1.6 / 5 (7) Jul 24, 2009

Repulsive interactions between neutrons energize those in neutron stars and prevent their collapse into black holes.

Evidence of repulsive interactions between neutrons in all 3,000 known nuclei is shown here:


With kind regards,
Oliver K. Manuel
4 / 5 (6) Jul 24, 2009
With all due respect Oliver, wtf does that have to do with anything? I find your research interesting and definitely appreciate an "alternative" view, but posting "THA NEUTRONS OUR REPULSIN THREE THOUSANDS ATOMS" in every article is borderline spam.

Anyway, the image gives me chills. Hard to believe there's probably a couple hundred thousand earths in that galaxy, and then another billion other galaxies "out there."

Any difference in the redshit between the two galaxies?
1 / 5 (5) Jul 24, 2009

With all due respect Oliver, wtf does that have to do with anything?

Repulsive interactions between neutrons become important when matter is compressed to nuclear densities.

Repulsive interactions between neutrons become increasingly important as mass increases, from ~1 amu to ~300 amu, across the 3,000 nuclei that represent every atom in the visible universe.

That is why some neutron-rich nuclei spontaneously emit a neutron.

The much more massive objects at the centers of stars and galaxies cannot be understood by those who ignores repulsive interactions between neutrons in nuclear matter.

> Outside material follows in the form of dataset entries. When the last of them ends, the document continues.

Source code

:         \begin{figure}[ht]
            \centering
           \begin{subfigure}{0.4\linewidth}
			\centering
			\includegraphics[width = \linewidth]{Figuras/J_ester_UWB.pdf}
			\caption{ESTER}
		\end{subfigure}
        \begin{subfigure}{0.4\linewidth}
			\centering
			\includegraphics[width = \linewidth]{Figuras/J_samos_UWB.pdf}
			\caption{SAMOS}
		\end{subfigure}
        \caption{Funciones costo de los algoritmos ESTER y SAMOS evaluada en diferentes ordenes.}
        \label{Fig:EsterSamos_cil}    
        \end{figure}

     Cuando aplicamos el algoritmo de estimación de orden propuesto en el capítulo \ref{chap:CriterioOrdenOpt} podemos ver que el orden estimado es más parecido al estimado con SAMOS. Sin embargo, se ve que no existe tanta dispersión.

E.g. - Imaginary Black Holes, "Mysterious" Cosmic Explosions, etc.

Repulsive interactions between neutrons power galactic centers, as well as the cores of the Sun and other ordinary stars.

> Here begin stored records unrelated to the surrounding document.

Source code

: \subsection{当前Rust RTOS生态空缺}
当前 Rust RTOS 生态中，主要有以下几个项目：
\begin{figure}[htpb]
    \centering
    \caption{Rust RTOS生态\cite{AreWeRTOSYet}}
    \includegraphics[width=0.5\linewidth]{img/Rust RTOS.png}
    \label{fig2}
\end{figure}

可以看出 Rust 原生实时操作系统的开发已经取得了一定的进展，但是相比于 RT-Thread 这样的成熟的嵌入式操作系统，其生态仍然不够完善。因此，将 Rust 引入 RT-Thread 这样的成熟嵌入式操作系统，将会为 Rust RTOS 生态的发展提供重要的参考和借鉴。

Hydrogen, a neutron-decay product, is generated and pours outward from galactic and stellar cores.

Just like smoke released from fires, CO2 pouring from automobile exhausts, and Hydrogen that Lavoisier observed when sulfuric acid was added to zinc:

H2SO4 Zn => H2 ZnSO4

Solar-wind Hydrogen is "smoke" from the nuclear engine that powers the Sun.

This is explained more fully in the Naked Scientists Discussion Forum: http://www.thenak...4739.200

Oliver K. Manuel

4.5 / 5 (2) Jul 24, 2009
Hydrogen pours out from galactic ceners because blackholes can spin and have electro-magnetic fields. Stellar gasses are drawn into the blackhole in an orbiting motion where because of friction with other particles become superheated and then some of these particles are pulled into the hole or they hitch a ride of the electro-magnetic fields lines leading away from the hole. You can have similar effects with a neutron star.

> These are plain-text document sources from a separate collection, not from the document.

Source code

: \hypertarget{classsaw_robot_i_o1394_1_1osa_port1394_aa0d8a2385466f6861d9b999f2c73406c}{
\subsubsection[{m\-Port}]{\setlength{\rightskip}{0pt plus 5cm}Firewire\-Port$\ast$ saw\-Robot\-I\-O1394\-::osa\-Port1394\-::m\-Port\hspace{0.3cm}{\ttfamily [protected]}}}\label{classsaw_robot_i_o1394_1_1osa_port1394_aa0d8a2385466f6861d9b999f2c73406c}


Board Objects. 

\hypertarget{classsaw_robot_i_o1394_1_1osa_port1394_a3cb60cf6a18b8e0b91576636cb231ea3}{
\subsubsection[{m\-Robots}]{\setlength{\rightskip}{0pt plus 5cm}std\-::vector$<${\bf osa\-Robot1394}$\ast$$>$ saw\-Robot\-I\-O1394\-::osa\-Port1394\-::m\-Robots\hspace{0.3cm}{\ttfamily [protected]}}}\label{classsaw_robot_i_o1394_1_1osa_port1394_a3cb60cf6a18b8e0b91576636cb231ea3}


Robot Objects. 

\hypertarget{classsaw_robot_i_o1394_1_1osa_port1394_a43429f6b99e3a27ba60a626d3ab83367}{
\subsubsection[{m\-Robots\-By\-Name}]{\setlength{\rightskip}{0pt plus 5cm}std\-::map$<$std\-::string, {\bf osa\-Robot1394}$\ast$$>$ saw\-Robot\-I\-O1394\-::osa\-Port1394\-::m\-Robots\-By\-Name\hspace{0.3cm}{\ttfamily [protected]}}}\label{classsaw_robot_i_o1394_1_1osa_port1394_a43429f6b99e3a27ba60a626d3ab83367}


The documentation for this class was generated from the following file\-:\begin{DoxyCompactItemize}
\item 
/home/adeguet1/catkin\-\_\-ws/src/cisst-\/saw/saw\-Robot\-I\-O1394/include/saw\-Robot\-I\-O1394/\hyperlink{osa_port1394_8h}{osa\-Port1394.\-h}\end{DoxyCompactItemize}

This only happens because of the huge energy in the gravitational field. Not because of beta decay.

1 / 5 (5) Jul 25, 2009

Sorry, Alex, but you cannot know the age of an individual Hydrogen atom.

You probably know that a free neutron quickly decays to a Hydrogen atom.

You may know that galactic centers, the Sun and other stars discard Hydrogen.

You may correctly surmise that these objects produce Hydrogen.

Or you can ignore repulsive interactions between neutrons and pretend that Hydrogen is fuel, rather than smoke, of stellar and galactic engines [See: Neutron repulsion confirmed as energy source, Journal of Fusion Energy 20 (2001) pages 197-201: ].

With kind regards,
Oliver K. Manuel

5 / 5 (2) Jul 25, 2009
OKM: Do you have anyone to corroborate your claims?

Besides say Miller and Katragada? ;P
5 / 5 (2) Jul 26, 2009
I do know that free, unbound neutrons will undergo beta decay almost spontaneously. This does produce a proton (hydrogen ion, electron, and an electron neutrino. My question is, where are all the unbound neutrons coming from in your model?

I am not sure on this and am only speculating (I am quantum chemistry guy) but free neutrons in neutron stars are only possible because of the huge energy well produced by the stars gravity that allow them to remain as neutrons and not decay. The sun definitively doesn't have the kind of mass to pull that off.

4.5 / 5 (2) Jul 26, 2009
What he's saying is that, in essence, the sun IS one big unbounded neutron... Which is decaying.

This makes sense if you consider two large opposite charge "fronts" "neutralizing" on a central point, which then decay into smaller stable bite size chunks of charge... From large to small.

I find it odd gravity is supposedly so well understood in such extreme physics such as neutron stars (preventing decay), yet even the most trivial aspect of gravity remain such a grave mystery.

The door appears shut on the subject and the ideas are rated 5/5 not because there's evidence or experiment to support such claims, but only because the equation balances.